From Yom Kippur, when we put aside our material existence by fasting and spending so many hours in prayer, we move to Sukkot. Sukkot is by contrast a very earthy, material holiday. The Sukkah booth itself, obviously, and the plant material that makes up its roof. The Arba'ah Minim, Four Species as well -- the lulav (palm), the etrog (citron), the hadasim (myrtles), and the aravot (willows).
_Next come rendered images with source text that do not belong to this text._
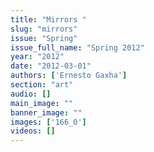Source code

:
 ```yaml
---
title: "Mirrors "
slug: "mirrors"
issue: "Spring"
issue_full_name: "Spring 2012"
year: "2012"
date: "2012-03-01"
authors: ['Ernesto Gaxha']
section: "art"
audio: []
main_image: ""
banner_image: ""
images: ['166_0']
videos: []
---
```

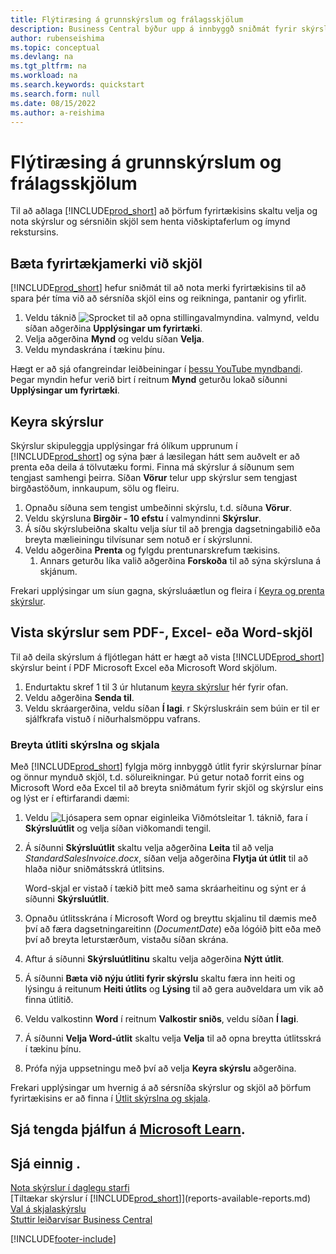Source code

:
 ```yaml
---
title: Flýtiræsing á grunnskýrslum og frálagsskjölum
description: Business Central býður upp á innbyggð sniðmát fyrir skýrslur og skjöl með mörgum sérstillingarmöguleikum til að aðlaga þau að þörfum fyrirtækisins.
author: rubenseishima
ms.topic: conceptual
ms.devlang: na
ms.tgt_pltfrm: na
ms.workload: na
ms.search.keywords: quickstart
ms.search.form: null
ms.date: 08/15/2022
ms.author: a-reishima
---
```


# <a name="basic-reports-and-documents-output-quick-start"></a><a name="basic-reports-and-documents-output-quick-start"></a><a name="basic-reports-and-documents-output-quick-start"></a>Flýtiræsing á grunnskýrslum og frálagsskjölum

Til að aðlaga [!INCLUDE[prod_short](includes/prod_short.md)] að þörfum fyrirtækisins skaltu velja og nota skýrslur og sérsniðin skjöl sem henta viðskiptaferlum og ímynd rekstursins.

## <a name="add-your-company-logo-to-documents"></a><a name="add-your-company-logo-to-documents"></a><a name="add-your-company-logo-to-documents"></a>Bæta fyrirtækjamerki við skjöl

[!INCLUDE[prod_short](includes/prod_short.md)] hefur sniðmát til að nota merki fyrirtækisins til að spara þér tíma við að sérsníða skjöl eins og reikninga, pantanir og yfirlit.

1. Veldu táknið ![Sprocket til að opna stillingavalmyndina.](media/ui-experience/settings_icon_small.png) valmynd, veldu síðan aðgerðina **Upplýsingar um fyrirtæki**.
2. Velja aðgerðina **Mynd** og veldu síðan **Velja**.
3. Veldu myndaskrána í tækinu þínu.

Hægt er að sjá ofangreindar leiðbeiningar í [þessu YouTube myndbandi](https://www.youtube.com/watch?v=AatXbKF1NGg). Þegar myndin hefur verið birt í reitnum **Mynd** geturðu lokað síðunni **Upplýsingar um fyrirtæki**.

## <a name="run-reports"></a><a name="run-reports"></a><a name="run-reports"></a>Keyra skýrslur

Skýrslur skipuleggja upplýsingar frá ólíkum upprunum í [!INCLUDE[prod_short](includes/prod_short.md)] og sýna þær á læsilegan hátt sem auðvelt er að prenta eða deila á tölvutæku formi. Finna má skýrslur á síðunum sem tengjast samhengi þeirra. Síðan **Vörur** telur upp skýrslur sem tengjast birgðastöðum, innkaupum, sölu og fleiru.

1. Opnaðu síðuna sem tengist umbeðinni skýrslu, t.d. síðuna **Vörur**.
2. Veldu skýrsluna **Birgðir - 10 efstu** í valmyndinni **Skýrslur**.
3. Á síðu skýrslubeiðna skaltu velja síur til að þrengja dagsetningabilið eða breyta mælieiningu tilvísunar sem notuð er í skýrslunni.
4. Veldu aðgerðina **Prenta** og fylgdu prentunarskrefum tækisins.
    1. Annars geturðu líka valið aðgerðina **Forskoða** til að sýna skýrsluna á skjánum.

Frekari upplýsingar um síun gagna, skýrsluáætlun og fleira í [Keyra og prenta skýrslur](ui-work-report.md).

## <a name="save-reports-as-pdf-excel-or-word-documents"></a><a name="save-reports-as-pdf-excel-or-word-documents"></a><a name="save-reports-as-pdf-excel-or-word-documents"></a>Vista skýrslur sem PDF-, Excel- eða Word-skjöl

Til að deila skýrslum á fljótlegan hátt er hægt að vista [!INCLUDE[prod_short](includes/prod_short.md)] skýrslur beint í PDF Microsoft Excel eða Microsoft Word skjölum.

1. Endurtaktu skref 1 til 3 úr hlutanum [keyra skýrslur](#run-reports) hér fyrir ofan.
2. Veldu aðgerðina **Senda til**.
3. Veldu skráargerðina, veldu síðan **Í lagi**.
r Skýrsluskráin sem búin er til er sjálfkrafa vistuð í niðurhalsmöppu vafrans.

### <a name="change-report-and-document-layouts"></a><a name="change-report-and-document-layouts"></a><a name="change-report-and-document-layouts"></a>Breyta útliti skýrslna og skjala

Með [!INCLUDE[prod_short](includes/prod_short.md)] fylgja mörg innbyggð útlit fyrir skýrslurnar þínar og önnur mynduð skjöl, t.d. sölureikningar. Þú getur notað forrit eins og Microsoft Word eða Excel til að breyta sniðmátum fyrir skjöl og skýrslur eins og lýst er í eftirfarandi dæmi:

1. Veldu ![Ljósapera sem opnar eiginleika Viðmótsleitar 1.](media/ui-search/search_small.png "Segðu mér hvað þú vilt gera") táknið, fara í **Skýrsluútlit** og velja síðan viðkomandi tengil.
2. Á síðunni **Skýrsluútlit** skaltu velja aðgerðina **Leita** til að velja *StandardSalesInvoice.docx*, síðan velja aðgerðina **Flytja út útlit** til að hlaða niður sniðmátsskrá útlitsins.

    Word-skjal er vistað í tækið þitt með sama skráarheitinu og sýnt er á síðunni **Skýrsluútlit**.
3. Opnaðu útlitsskrána í Microsoft Word og breyttu skjalinu til dæmis með því að færa dagsetningareitinn (*DocumentDate*) eða lógóið þitt eða með því að breyta leturstærðum, vistaðu síðan skrána.
4. Aftur á síðunni **Skýrsluútlitinu** skaltu velja aðgerðina **Nýtt útlit**.
5. Á síðunni **Bæta við nýju útliti fyrir skýrslu** skaltu færa inn heiti og lýsingu á reitunum **Heiti útlits** og **Lýsing** til að gera auðveldara um vik að finna útlitið.
6. Veldu valkostinn **Word** í reitnum **Valkostir sniðs**, veldu síðan **Í lagi**.
7. Á síðunni **Velja Word-útlit** skaltu velja **Velja** til að opna breytta útlitsskrá í tækinu þínu.
8. Prófa nýja uppsetningu með því að velja **Keyra skýrslu** aðgerðina.

Frekari upplýsingar um hvernig á að sérsníða skýrslur og skjöl að þörfum fyrirtækisins er að finna í [Útlit skýrslna og skjala](ui-manage-report-layouts.md).

## <a name="see-related-training-at-microsoft-learn"></a><a name="see-related-training-at-microsoft-learn"></a><a name="see-related-training-at-microsoft-learn"></a>Sjá tengda þjálfun á [Microsoft Learn](/learn/modules/work-with-reports/).

## <a name="see-also"></a><a name="see-also"></a><a name="see-also"></a>Sjá einnig .

[Nota skýrslur í daglegu starfi](reports-use-reports.md)  
[Tiltækar skýrslur í [!INCLUDE[prod_short](includes/prod_short.md)]](reports-available-reports.md)  
[Val á skjalaskýrslu](across-report-selections.md)  
[Stuttir leiðarvísar Business Central](quick-start-business-central.md)  

[!INCLUDE[footer-include](includes/footer-banner.md)]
According to the Mishnah, Sukkot is one of the four Jewish New Year occasions, when "we are judged concerning water." So many of the rituals of Sukkot involve water or praying for the winter rains (think about what it sounds like when you shake the Four Species together). Here is an explanation that builds on work done by Nogah Hareuveni, who founded Neot Kedumim, a nature preserve in Israel dedicated to biblical landscape and agriculture. (I think the interpretation is hers, but since I can't find it written exactly this way I'll take responsibility if it differs.)
Dr. Hareuveni notes that the four species represent the four different ways that plants can be watered. The palm is a tree of the desert oasis; it draws from deepest groundwater. The willows grow by a river, water constantly flowing on the ground. The myrtles require rain -- dew or the periodic floods that go through a dry stream-bed (known as nachal in Hebrew or wadi in Arabic). The citron is a cultivated fruit, requiring irrigation -- humans gathering and bringing water.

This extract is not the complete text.